PROVIDED RECORDS below:
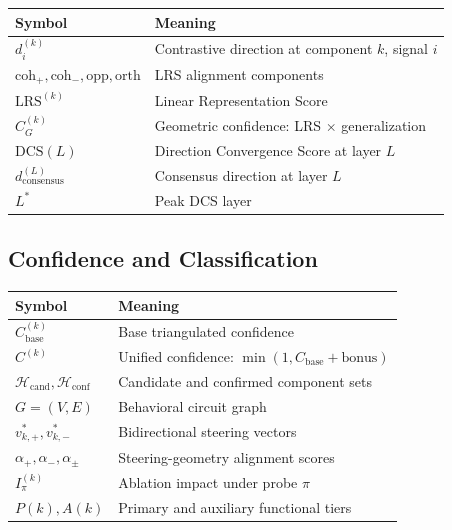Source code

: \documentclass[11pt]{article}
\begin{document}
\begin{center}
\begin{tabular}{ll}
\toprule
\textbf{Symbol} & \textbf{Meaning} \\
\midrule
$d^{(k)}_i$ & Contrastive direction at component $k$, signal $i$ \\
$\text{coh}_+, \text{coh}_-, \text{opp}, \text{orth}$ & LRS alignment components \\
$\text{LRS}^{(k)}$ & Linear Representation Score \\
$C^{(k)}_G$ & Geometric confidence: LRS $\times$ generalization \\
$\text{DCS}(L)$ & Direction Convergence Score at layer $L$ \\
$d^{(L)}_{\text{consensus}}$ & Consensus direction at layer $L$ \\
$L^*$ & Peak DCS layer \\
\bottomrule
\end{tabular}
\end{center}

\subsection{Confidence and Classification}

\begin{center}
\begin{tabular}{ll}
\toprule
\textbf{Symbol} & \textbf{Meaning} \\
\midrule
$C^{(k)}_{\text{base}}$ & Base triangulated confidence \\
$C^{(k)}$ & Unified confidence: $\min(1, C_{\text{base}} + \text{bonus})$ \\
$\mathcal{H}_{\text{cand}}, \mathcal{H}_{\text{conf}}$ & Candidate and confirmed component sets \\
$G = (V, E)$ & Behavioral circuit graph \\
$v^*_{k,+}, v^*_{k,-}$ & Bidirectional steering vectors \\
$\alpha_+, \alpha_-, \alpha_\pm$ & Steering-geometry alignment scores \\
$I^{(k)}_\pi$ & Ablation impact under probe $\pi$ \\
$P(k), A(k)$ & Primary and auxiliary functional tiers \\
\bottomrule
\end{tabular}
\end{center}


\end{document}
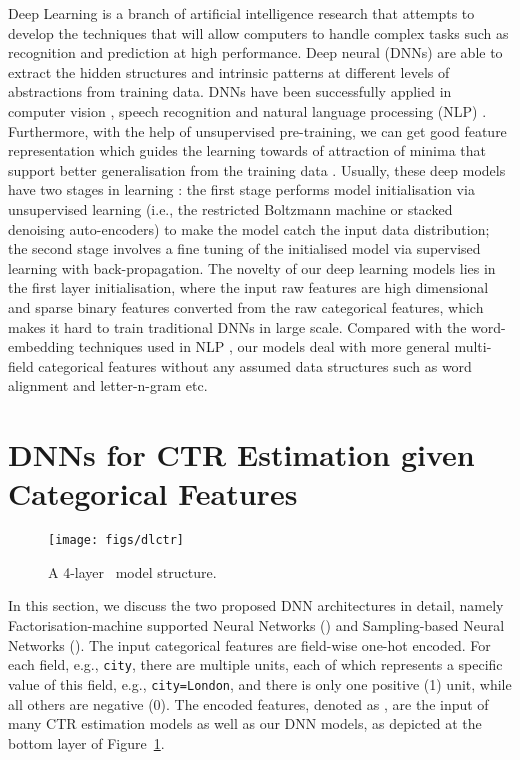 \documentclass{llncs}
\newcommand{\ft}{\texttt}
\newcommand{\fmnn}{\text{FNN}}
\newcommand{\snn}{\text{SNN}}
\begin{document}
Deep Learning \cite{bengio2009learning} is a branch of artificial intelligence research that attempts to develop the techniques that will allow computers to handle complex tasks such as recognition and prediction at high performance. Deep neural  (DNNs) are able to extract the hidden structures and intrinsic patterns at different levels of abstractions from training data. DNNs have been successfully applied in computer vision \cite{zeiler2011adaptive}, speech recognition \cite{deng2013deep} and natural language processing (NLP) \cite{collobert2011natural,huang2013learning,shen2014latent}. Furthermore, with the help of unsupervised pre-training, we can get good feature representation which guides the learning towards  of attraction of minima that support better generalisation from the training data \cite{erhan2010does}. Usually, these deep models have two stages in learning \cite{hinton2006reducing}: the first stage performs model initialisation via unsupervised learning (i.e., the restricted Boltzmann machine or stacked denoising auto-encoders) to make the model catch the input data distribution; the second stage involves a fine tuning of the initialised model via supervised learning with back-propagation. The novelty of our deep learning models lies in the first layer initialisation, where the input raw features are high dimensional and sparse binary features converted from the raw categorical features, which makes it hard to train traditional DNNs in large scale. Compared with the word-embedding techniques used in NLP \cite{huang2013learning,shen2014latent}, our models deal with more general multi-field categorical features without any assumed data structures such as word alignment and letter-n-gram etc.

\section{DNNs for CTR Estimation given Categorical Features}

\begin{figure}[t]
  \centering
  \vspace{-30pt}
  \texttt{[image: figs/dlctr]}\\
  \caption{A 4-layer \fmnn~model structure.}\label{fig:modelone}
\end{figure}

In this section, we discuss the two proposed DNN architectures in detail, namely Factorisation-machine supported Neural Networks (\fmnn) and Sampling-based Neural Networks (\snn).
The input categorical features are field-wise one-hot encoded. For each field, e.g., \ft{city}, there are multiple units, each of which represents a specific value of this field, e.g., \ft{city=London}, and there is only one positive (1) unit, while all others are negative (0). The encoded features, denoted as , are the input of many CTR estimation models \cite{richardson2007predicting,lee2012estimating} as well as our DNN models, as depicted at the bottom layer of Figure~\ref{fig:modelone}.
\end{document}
End of PROVIDED RECORDS.
**EXERCISE OBJECTIVE**
Above are records to transcribe exactly; leave their pictures out.

**ANSWER AREA**
Source code

: \documentclass[11pt]{article}
\begin{document}
\begin{center}
\begin{tabular}{ll}
\toprule
\textbf{Symbol} & \textbf{Meaning} \\
\midrule
$d^{(k)}_i$ & Contrastive direction at component $k$, signal $i$ \\
$\text{coh}_+, \text{coh}_-, \text{opp}, \text{orth}$ & LRS alignment components \\
$\text{LRS}^{(k)}$ & Linear Representation Score \\
$C^{(k)}_G$ & Geometric confidence: LRS $\times$ generalization \\
$\text{DCS}(L)$ & Direction Convergence Score at layer $L$ \\
$d^{(L)}_{\text{consensus}}$ & Consensus direction at layer $L$ \\
$L^*$ & Peak DCS layer \\
\bottomrule
\end{tabular}
\end{center}

\subsection{Confidence and Classification}

\begin{center}
\begin{tabular}{ll}
\toprule
\textbf{Symbol} & \textbf{Meaning} \\
\midrule
$C^{(k)}_{\text{base}}$ & Base triangulated confidence \\
$C^{(k)}$ & Unified confidence: $\min(1, C_{\text{base}} + \text{bonus})$ \\
$\mathcal{H}_{\text{cand}}, \mathcal{H}_{\text{conf}}$ & Candidate and confirmed component sets \\
$G = (V, E)$ & Behavioral circuit graph \\
$v^*_{k,+}, v^*_{k,-}$ & Bidirectional steering vectors \\
$\alpha_+, \alpha_-, \alpha_\pm$ & Steering-geometry alignment scores \\
$I^{(k)}_\pi$ & Ablation impact under probe $\pi$ \\
$P(k), A(k)$ & Primary and auxiliary functional tiers \\
\bottomrule
\end{tabular}
\end{center}


\end{document}
 \documentclass{llncs}
\newcommand{\ft}{\texttt}
\newcommand{\fmnn}{\text{FNN}}
\newcommand{\snn}{\text{SNN}}
\begin{document}
Deep Learning \cite{bengio2009learning} is a branch of artificial intelligence research that attempts to develop the techniques that will allow computers to handle complex tasks such as recognition and prediction at high performance. Deep neural  (DNNs) are able to extract the hidden structures and intrinsic patterns at different levels of abstractions from training data. DNNs have been successfully applied in computer vision \cite{zeiler2011adaptive}, speech recognition \cite{deng2013deep} and natural language processing (NLP) \cite{collobert2011natural,huang2013learning,shen2014latent}. Furthermore, with the help of unsupervised pre-training, we can get good feature representation which guides the learning towards  of attraction of minima that support better generalisation from the training data \cite{erhan2010does}. Usually, these deep models have two stages in learning \cite{hinton2006reducing}: the first stage performs model initialisation via unsupervised learning (i.e., the restricted Boltzmann machine or stacked denoising auto-encoders) to make the model catch the input data distribution; the second stage involves a fine tuning of the initialised model via supervised learning with back-propagation. The novelty of our deep learning models lies in the first layer initialisation, where the input raw features are high dimensional and sparse binary features converted from the raw categorical features, which makes it hard to train traditional DNNs in large scale. Compared with the word-embedding techniques used in NLP \cite{huang2013learning,shen2014latent}, our models deal with more general multi-field categorical features without any assumed data structures such as word alignment and letter-n-gram etc.

\section{DNNs for CTR Estimation given Categorical Features}

\begin{figure}[t]
  \centering
  \vspace{-30pt}
  \texttt{[image: figs/dlctr]}\\
  \caption{A 4-layer \fmnn~model structure.}\label{fig:modelone}
\end{figure}

In this section, we discuss the two proposed DNN architectures in detail, namely Factorisation-machine supported Neural Networks (\fmnn) and Sampling-based Neural Networks (\snn).
The input categorical features are field-wise one-hot encoded. For each field, e.g., \ft{city}, there are multiple units, each of which represents a specific value of this field, e.g., \ft{city=London}, and there is only one positive (1) unit, while all others are negative (0). The encoded features, denoted as , are the input of many CTR estimation models \cite{richardson2007predicting,lee2012estimating} as well as our DNN models, as depicted at the bottom layer of Figure~\ref{fig:modelone}.
\end{document}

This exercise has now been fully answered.